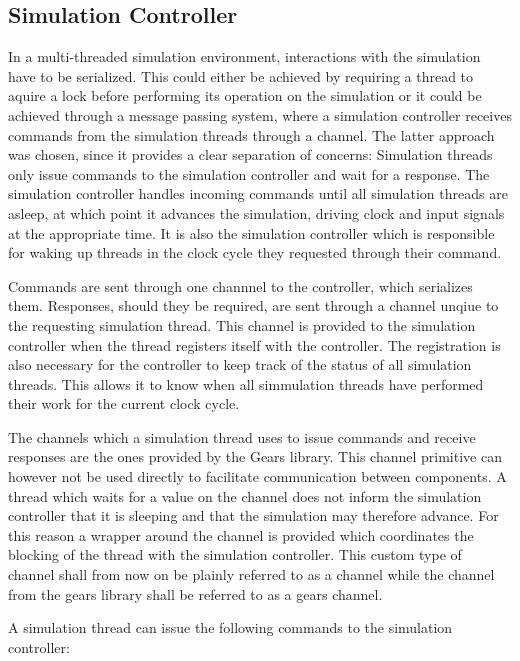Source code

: \subsection{Simulation Controller} %

In a multi-threaded simulation environment, interactions with the simulation have to be serialized. This could either
be achieved by requiring a thread to aquire a lock before performing its operation on the simulation or it could be
achieved through a message passing system, where a simulation controller receives commands from the simulation
threads through a channel. The latter approach was chosen, since it provides a clear separation of concerns:
Simulation threads only issue commands to the simulation controller and wait for a response. The simulation
controller handles incoming commands until all simulation threads are asleep, at which point it advances the
simulation, driving clock and input signals at the appropriate time. It is also the simulation controller which is
responsible for waking up threads in the clock cycle they requested through their  command.

Commands are sent through one channnel to the controller, which serializes them. Responses, should they be required,
are sent through a channel unqiue to the requesting simulation thread. This channel is provided to the simulation
controller when the thread registers itself with the controller. The registration is also necessary for the
controller to keep track of the status of all simulation threads. This allows it to know when all simmulation threads
have performed their work for the current clock cycle.

The channels which a simulation thread uses to issue commands and receive responses are the ones provided by the
Gears library. This channel primitive can however not be used directly to facilitate communication between
components. A thread which waits for a value on the channel does not inform the simulation controller that it is
sleeping and that the simulation may therefore advance. For this reason a wrapper around the channel is provided
which coordinates the blocking of the thread with the simulation controller. This custom type of channel shall from
now on be plainly referred to as a channel while the channel from the gears library shall be referred to as a gears channel.

A simulation thread can issue the following commands to the simulation controller:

* _Task item_:
Print out the records in full and exactly, dropping every picture.

* _Response to this task_:
Source code

: \subsection{Simulation Controller} %

In a multi-threaded simulation environment, interactions with the simulation have to be serialized. This could either
be achieved by requiring a thread to aquire a lock before performing its operation on the simulation or it could be
achieved through a message passing system, where a simulation controller receives commands from the simulation
threads through a channel. The latter approach was chosen, since it provides a clear separation of concerns:
Simulation threads only issue commands to the simulation controller and wait for a response. The simulation
controller handles incoming commands until all simulation threads are asleep, at which point it advances the
simulation, driving clock and input signals at the appropriate time. It is also the simulation controller which is
responsible for waking up threads in the clock cycle they requested through their  command.

Commands are sent through one channnel to the controller, which serializes them. Responses, should they be required,
are sent through a channel unqiue to the requesting simulation thread. This channel is provided to the simulation
controller when the thread registers itself with the controller. The registration is also necessary for the
controller to keep track of the status of all simulation threads. This allows it to know when all simmulation threads
have performed their work for the current clock cycle.

The channels which a simulation thread uses to issue commands and receive responses are the ones provided by the
Gears library. This channel primitive can however not be used directly to facilitate communication between
components. A thread which waits for a value on the channel does not inform the simulation controller that it is
sleeping and that the simulation may therefore advance. For this reason a wrapper around the channel is provided
which coordinates the blocking of the thread with the simulation controller. This custom type of channel shall from
now on be plainly referred to as a channel while the channel from the gears library shall be referred to as a gears channel.

A simulation thread can issue the following commands to the simulation controller:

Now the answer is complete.